2022-06-16 06:46:56 By : Mr. vincent chen

The making of Manhattan’s first micro-apartments

Later this winter, a truck will pick up this prefabricated apartment from a former naval foundry in Brooklyn, carry it over the Manhattan Bridge, and deliver it to a construction site on Manhattan’s East Side. A crane will hoist the unit—and 54 others like it, along with segments of stairways and elevator shafts—into the air and stack them together, creating a nine-story building.

In a city that’s seen just about everything, the undertaking, a collaboration between the firm nArchitects, Monadnock Development, and the Actor’s Fund Housing Development Corporation, will be a novelty twice over. For one thing, this will be the tallest building ever constructed out of prefab modules in Manhattan, and one of the first such apartment buildings in the entire city. The modules—each of which weighs the equivalent of a dozen Ford F-150s—will arrive on East 27th Street virtually move-in ready, with toilets, cabinets, and electrical sockets all in place.

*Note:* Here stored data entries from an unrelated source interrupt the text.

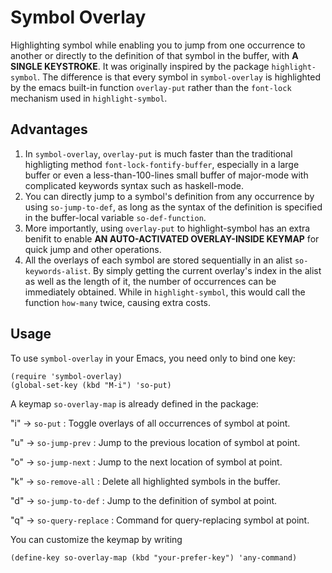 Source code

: # Symbol Overlay

Highlighting symbol while enabling you to jump from one occurrence to another or directly to the definition of that symbol in the buffer, with **A SINGLE KEYSTROKE**. It was originally inspired by the package `highlight-symbol`. The difference is that every symbol in `symbol-overlay` is highlighted by the emacs built-in function `overlay-put` rather than the `font-lock` mechanism used in `highlight-symbol`.

Advantages
---
1. In `symbol-overlay`, `overlay-put` is much faster than the traditional highligting method `font-lock-fontify-buffer`, especially in a large buffer or even a less-than-100-lines small buffer of major-mode with complicated keywords syntax such as haskell-mode.
2. You can directly jump to a symbol's definition from any occurrence by using `so-jump-to-def`, as long as the syntax of the definition is specified in the buffer-local variable `so-def-function`.
3. More importantly, using `overlay-put` to highlight-symbol has an extra benifit to enable **AN AUTO-ACTIVATED OVERLAY-INSIDE KEYMAP** for quick jump and other operations.
4. All the overlays of each symbol are stored sequentially in an alist `so-keywords-alist`. By simply getting the current overlay's index in the alist as well as the length of it, the number of occurrences can be immediately obtained. While in `highlight-symbol`, this would call the function `how-many` twice, causing extra costs.

Usage
---
To use `symbol-overlay` in your Emacs, you need only to bind one key:

    (require 'symbol-overlay)
	(global-set-key (kbd "M-i") 'so-put)

A keymap `so-overlay-map` is already defined in the package:

"i" -> `so-put` : Toggle overlays of all occurrences of symbol at point.

"u" -> `so-jump-prev` : Jump to the previous location of symbol at point.

"o" -> `so-jump-next` : Jump to the next location of symbol at point.

"k" -> `so-remove-all` : Delete all highlighted symbols in the buffer.

"d" -> `so-jump-to-def` : Jump to the definition of symbol at point.

"q" -> `so-query-replace` : Command for query-replacing symbol at point.

You can customize the keymap by writing

    (define-key so-overlay-map (kbd "your-prefer-key") 'any-command)
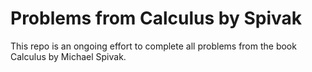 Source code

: # Problems from Calculus by Spivak
This repo is an ongoing effort to complete all problems from the book Calculus by Michael Spivak.
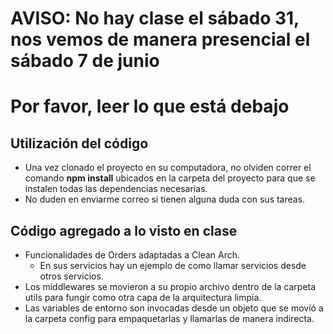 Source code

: # AVISO: No hay clase el sábado 31, nos vemos de manera presencial el sábado 7 de junio
# Por favor, leer lo que está debajo

## Utilización del código
- Una vez clonado el proyecto en su computadora, no olviden correr el comando **npm install** ubicados en la carpeta del proyecto para que se instalen todas las dependencias necesarias.
- No duden en enviarme correo si tienen alguna duda con sus tareas.

## Código agregado a lo visto en clase
- Funcionalidades de Orders adaptadas a Clean Arch.
  - En sus servicios hay un ejemplo de como llamar servicios desde otros servicios.
- Los middlewares se movieron a su propio archivo dentro de la carpeta utils para fungir como otra capa de la arquitectura limpia.
- Las variables de entorno son invocadas desde un objeto que se movió a la carpeta config para empaquetarlas y llamarlas de manera indirecta. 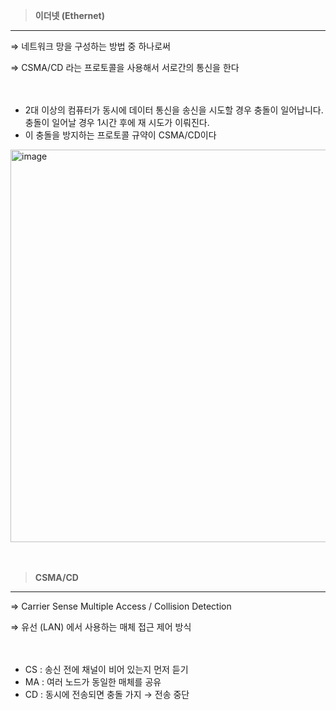 > **이더넷 (Ethernet)**
> 

---

⇒ 네트워크 망을 구성하는 방법 중 하나로써 

⇒ CSMA/CD 라는 프로토콜을 사용해서 서로간의 통신을 한다

**ㅤ**

- 2대 이상의 컴퓨터가 동시에 데이터 통신을 송신을 시도할 경우 충돌이 일어납니다. 충돌이 일어날 경우 1시간 후에 재 시도가 이뤄진다.
- 이 충돌을 방지하는 프로토콜 규약이 CSMA/CD이다

<img width="860" height="628" alt="image" src="https://github.com/user-attachments/assets/8afed4a1-0d3c-4764-a2ec-05580681a7d8" />

**ㅤ**

> **CSMA/CD**
> 

---

⇒ Carrier Sense Multiple Access / Collision Detection

⇒ 유선 (LAN) 에서 사용하는 매체 접근 제어 방식

**ㅤ**

- CS : 송신 전에 채널이 비어 있는지 먼저 듣기
- MA : 여러 노드가 동일한 매체를 공유
- CD : 동시에 전송되면 충돌 가지 → 전송 중단
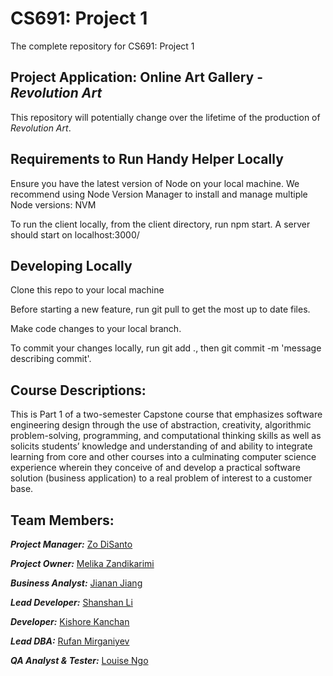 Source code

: <!-- # CS691/2: Project 1 & 2 -->
# CS691: Project 1 
 
The complete repository for CS691: Project 1 
<!-- The complete repository for CS691: Project 1 & CS 692: Research Project -->

## Project Application: Online Art Gallery - _Revolution Art_

This repository will potentially change over the lifetime of the production of _Revolution Art_.

## Requirements to Run Handy Helper Locally
Ensure you have the latest version of Node on your local machine. We recommend using Node Version Manager to install and manage multiple Node versions: NVM

To run the client locally, from the client directory, run npm start. A server should start on localhost:3000/

## Developing Locally

Clone this repo to your local machine

Before starting a new feature, run git pull to get the most up to date files.

Make code changes to your local branch.

To commit your changes locally, run git add ., then git commit -m 'message describing commit'.


## Course Descriptions:

This is Part 1 of a two-semester Capstone course that emphasizes software engineering design through the use of abstraction, creativity, algorithmic problem-solving, programming, and computational thinking skills as well as solicits students’ knowledge and understanding of and ability to integrate learning from core and other courses into a culminating computer science experience wherein they conceive of and develop a practical software solution (business application) to a real problem of interest to a customer base.

<!-- Students enrolled in Computer Science Project II will finish their project begun in Computer Science Project I and write a major report. When the report has been completed, each student will be expected to give an oral presentation and project demonstration before the committee. The project advisor will assign a grade for the work in consultation with the committee. This grade will also be assigned to Computer Science Project I. -->

## Team Members: 
**_Project Manager:_** <a href="https://github.com/zdisanto">Zo DiSanto</a>

**_Project Owner:_** <a href="https://github.com/M-Zandikarimi">Melika Zandikarimi</a>

**_Business Analyst:_** <a href="https://github.com/Jianan-Jiang316">Jianan Jiang</a>

**_Lead Developer:_** <a href="https://github.com/sslcandoit">Shanshan Li</a>

**_Developer:_** <a href="https://github.com/kishore1521">Kishore Kanchan</a>

**_Lead DBA:_** <a href="https://github.com/mirganiyevrufan">Rufan Mirganiyev</a>

**_QA Analyst & Tester:_** <a href="https://github.com/ntkchinh">Louise Ngo</a>
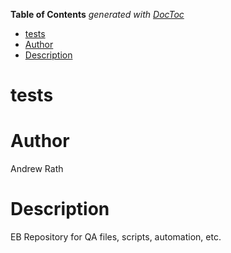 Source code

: <!-- START doctoc generated TOC please keep comment here to allow auto update -->
<!-- DON'T EDIT THIS SECTION, INSTEAD RE-RUN doctoc TO UPDATE -->
**Table of Contents**  *generated with [DocToc](https://github.com/thlorenz/doctoc)*

- [tests](#tests)
- [Author](#author)
- [Description](#description)

<!-- END doctoc generated TOC please keep comment here to allow auto update -->

# tests

# Author
Andrew Rath

# Description
EB Repository for QA files, scripts, automation, etc.

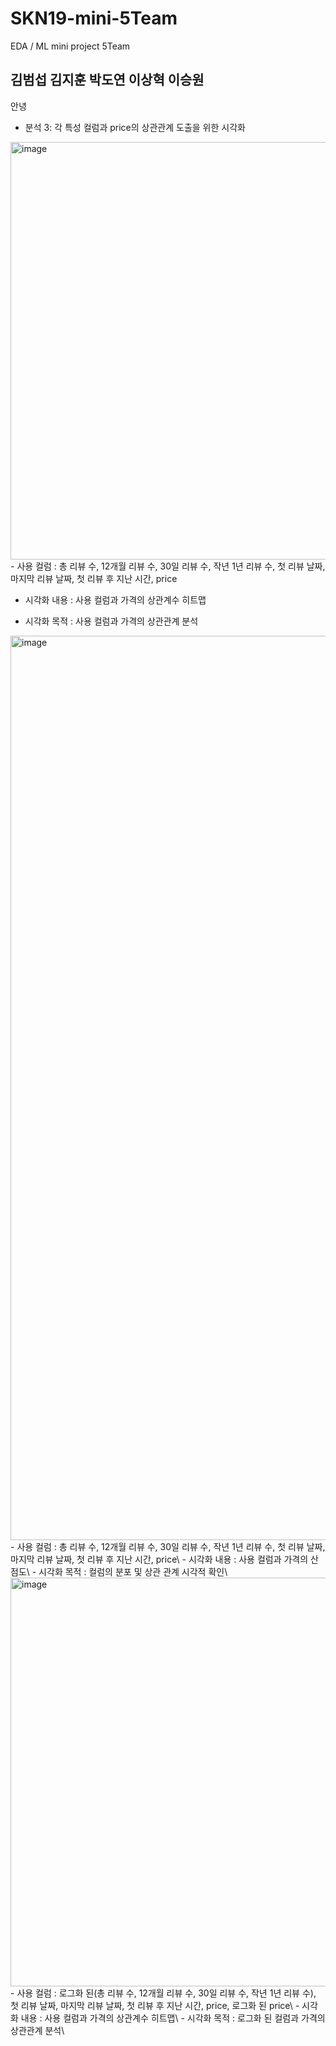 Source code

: # SKN19-mini-5Team
EDA / ML mini project 5Team

## 김범섭 김지훈 박도연 이상혁 이승원

안녕


- 분석 3: 각 특성 컬럼과 price의 상관관계 도출을 위한 시각화


<img width="788" height="668" alt="image" src="https://github.com/user-attachments/assets/015fb5d7-b731-4792-823b-51c36823809e" />
- 사용 컬럼 : 총 리뷰 수, 12개월 리뷰 수, 30일 리뷰 수, 작년 1년 리뷰 수, 첫 리뷰 날짜, 마지막 리뷰 날짜, 첫 리뷰 후 지난 시간, price

- 시각화 내용 : 사용 컬럼과 가격의 상관계수 히트맵

- 시각화 목적 : 사용 컬럼과 가격의 상관관계 분석

  

<img width="1352" height="1447" alt="image" src="https://github.com/user-attachments/assets/ce7eae7c-2717-42b2-ba13-d3988e7ed84a" />
- 사용 컬럼 : 총 리뷰 수, 12개월 리뷰 수, 30일 리뷰 수, 작년 1년 리뷰 수, 첫 리뷰 날짜, 마지막 리뷰 날짜, 첫 리뷰 후 지난 시간, price\
- 시각화 내용 : 사용 컬럼과 가격의 산점도\
- 시각화 목적 : 컬럼의 분포 및 상관 관계 시각적 확인\

<img width="774" height="654" alt="image" src="https://github.com/user-attachments/assets/a1b822c3-c3e2-49c7-8cf3-2b99b5b35696" />
- 사용 컬럼 : 로그화 된(총 리뷰 수, 12개월 리뷰 수, 30일 리뷰 수, 작년 1년 리뷰 수), 첫 리뷰 날짜, 마지막 리뷰 날짜, 첫 리뷰 후 지난 시간, price, 로그화 된 price\
- 시각화 내용 : 사용 컬럼과 가격의 상관계수 히트맵\
- 시각화 목적 : 로그화 된 컬럼과 가격의 상관관계 분석\
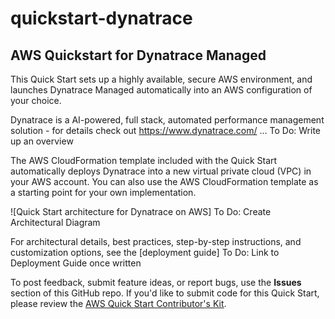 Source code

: # quickstart-dynatrace
## AWS Quickstart for Dynatrace Managed

This Quick Start sets up a highly available, secure AWS environment, and launches Dynatrace Managed automatically into an AWS configuration of your choice.

Dynatrace is a AI-powered, full stack, automated performance management solution - for details check out https://www.dynatrace.com/
... To Do: Write up an overview

The AWS CloudFormation template included with the Quick Start automatically deploys Dynatrace into a new virtual private cloud (VPC) in your AWS account. 
You can also use the AWS CloudFormation template as a starting point for your own implementation.

![Quick Start architecture for Dynatrace on AWS]
To Do: Create Architectural Diagram

For architectural details, best practices, step-by-step instructions, and customization options, see the [deployment guide]
To Do: Link to Deployment Guide once written

To post feedback, submit feature ideas, or report bugs, use the **Issues** section of this GitHub repo.
If you'd like to submit code for this Quick Start, please review the [AWS Quick Start Contributor's Kit](https://aws-quickstart.github.io/).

For another, this will be the city’s first “microunit” building. In 2013, its design won a city-sponsored “micro-housing” competition devoted to compact housing for single occupants. (Forty-six percent of Manhattan households are made up of one adult.) The architects, Eric Bunge and Mimi Hoang, hope that large windows, high ceilings, and floor plans featuring multipurpose living areas—fold-up furniture sold separately—will make the apartments feel more spacious than their 255 to 360 square feet.

Microunits and modular construction make a good match. “The whole point is efficiency through repetitive, assembly-line construction,” says Tobias Oriwol, the project developer for Monadnock. Walking along the assembly line as workers toil on two dozen apartments in various stages of completion, you see, as if in a flip-book, a finished home emerge from a cage of steel.

Bunge says that drafting a modular, microunit building is, in terms of complexity and precision, something like designing a car. The little boxes flirt with minimum-habitable-space laws as well as mandates regarding disability access, so there is absolutely no room for error. “If we were to … change drywall from half an inch to five-eighths,” he says, running his fingers across some plaster, “we’re screwed.”